Look through the records below, and whenever a line contains "self", copy it.
(Records for the task)
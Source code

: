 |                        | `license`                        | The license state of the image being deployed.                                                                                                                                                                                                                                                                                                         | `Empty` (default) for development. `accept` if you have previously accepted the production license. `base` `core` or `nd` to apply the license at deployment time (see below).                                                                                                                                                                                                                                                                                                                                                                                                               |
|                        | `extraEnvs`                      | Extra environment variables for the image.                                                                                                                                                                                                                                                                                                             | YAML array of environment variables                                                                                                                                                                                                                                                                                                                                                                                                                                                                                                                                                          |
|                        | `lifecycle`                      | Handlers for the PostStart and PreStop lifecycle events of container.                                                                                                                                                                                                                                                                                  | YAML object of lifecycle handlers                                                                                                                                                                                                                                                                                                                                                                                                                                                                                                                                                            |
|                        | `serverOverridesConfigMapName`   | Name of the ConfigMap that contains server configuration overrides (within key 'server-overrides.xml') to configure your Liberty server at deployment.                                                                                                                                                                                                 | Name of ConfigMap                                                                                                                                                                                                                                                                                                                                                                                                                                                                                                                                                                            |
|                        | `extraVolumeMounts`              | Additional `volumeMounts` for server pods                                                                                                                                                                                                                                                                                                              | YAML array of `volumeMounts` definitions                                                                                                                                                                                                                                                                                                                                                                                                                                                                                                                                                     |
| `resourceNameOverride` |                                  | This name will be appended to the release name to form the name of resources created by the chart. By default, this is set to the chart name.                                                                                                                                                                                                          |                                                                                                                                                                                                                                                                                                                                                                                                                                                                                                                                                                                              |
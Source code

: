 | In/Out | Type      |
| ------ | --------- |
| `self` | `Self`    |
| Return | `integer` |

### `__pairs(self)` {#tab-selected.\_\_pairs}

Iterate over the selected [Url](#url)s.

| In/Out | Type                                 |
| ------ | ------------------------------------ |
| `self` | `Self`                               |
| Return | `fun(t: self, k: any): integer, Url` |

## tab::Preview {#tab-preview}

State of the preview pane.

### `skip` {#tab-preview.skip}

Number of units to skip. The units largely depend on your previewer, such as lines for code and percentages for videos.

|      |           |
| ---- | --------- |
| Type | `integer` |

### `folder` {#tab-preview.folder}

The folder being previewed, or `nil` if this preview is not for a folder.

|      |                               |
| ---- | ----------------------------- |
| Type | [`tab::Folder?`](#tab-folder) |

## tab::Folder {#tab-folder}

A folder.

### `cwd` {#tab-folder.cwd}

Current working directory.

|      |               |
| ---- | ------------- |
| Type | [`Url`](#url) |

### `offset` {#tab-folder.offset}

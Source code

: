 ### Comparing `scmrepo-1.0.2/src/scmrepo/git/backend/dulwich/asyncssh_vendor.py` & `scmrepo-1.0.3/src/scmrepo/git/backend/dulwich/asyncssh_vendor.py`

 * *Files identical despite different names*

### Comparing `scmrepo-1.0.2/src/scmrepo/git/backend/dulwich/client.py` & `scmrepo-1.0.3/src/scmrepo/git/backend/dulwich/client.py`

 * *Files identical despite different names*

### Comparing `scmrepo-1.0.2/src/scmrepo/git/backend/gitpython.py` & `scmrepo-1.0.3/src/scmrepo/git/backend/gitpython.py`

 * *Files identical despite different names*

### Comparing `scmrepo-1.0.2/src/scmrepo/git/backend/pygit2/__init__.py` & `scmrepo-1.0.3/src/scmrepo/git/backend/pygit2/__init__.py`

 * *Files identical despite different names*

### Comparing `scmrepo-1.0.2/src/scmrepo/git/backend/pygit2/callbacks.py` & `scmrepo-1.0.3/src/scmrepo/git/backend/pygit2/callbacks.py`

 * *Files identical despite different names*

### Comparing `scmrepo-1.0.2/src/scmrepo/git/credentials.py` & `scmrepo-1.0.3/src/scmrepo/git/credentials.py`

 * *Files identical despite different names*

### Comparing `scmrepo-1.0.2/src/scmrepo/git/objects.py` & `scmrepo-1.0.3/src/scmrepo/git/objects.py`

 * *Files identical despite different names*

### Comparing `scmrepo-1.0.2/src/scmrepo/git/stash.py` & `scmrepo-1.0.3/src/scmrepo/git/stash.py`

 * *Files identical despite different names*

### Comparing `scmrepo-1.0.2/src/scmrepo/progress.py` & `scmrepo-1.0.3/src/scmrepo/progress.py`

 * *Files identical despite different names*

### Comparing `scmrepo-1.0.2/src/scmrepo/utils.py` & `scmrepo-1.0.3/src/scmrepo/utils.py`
(End Records for the task)
▸ Written answer:
| `self` | `Self`    |
### `__pairs(self)` {#tab-selected.\_\_pairs}
| `self` | `Self`                               |
| Return | `fun(t: self, k: any): integer, Url` |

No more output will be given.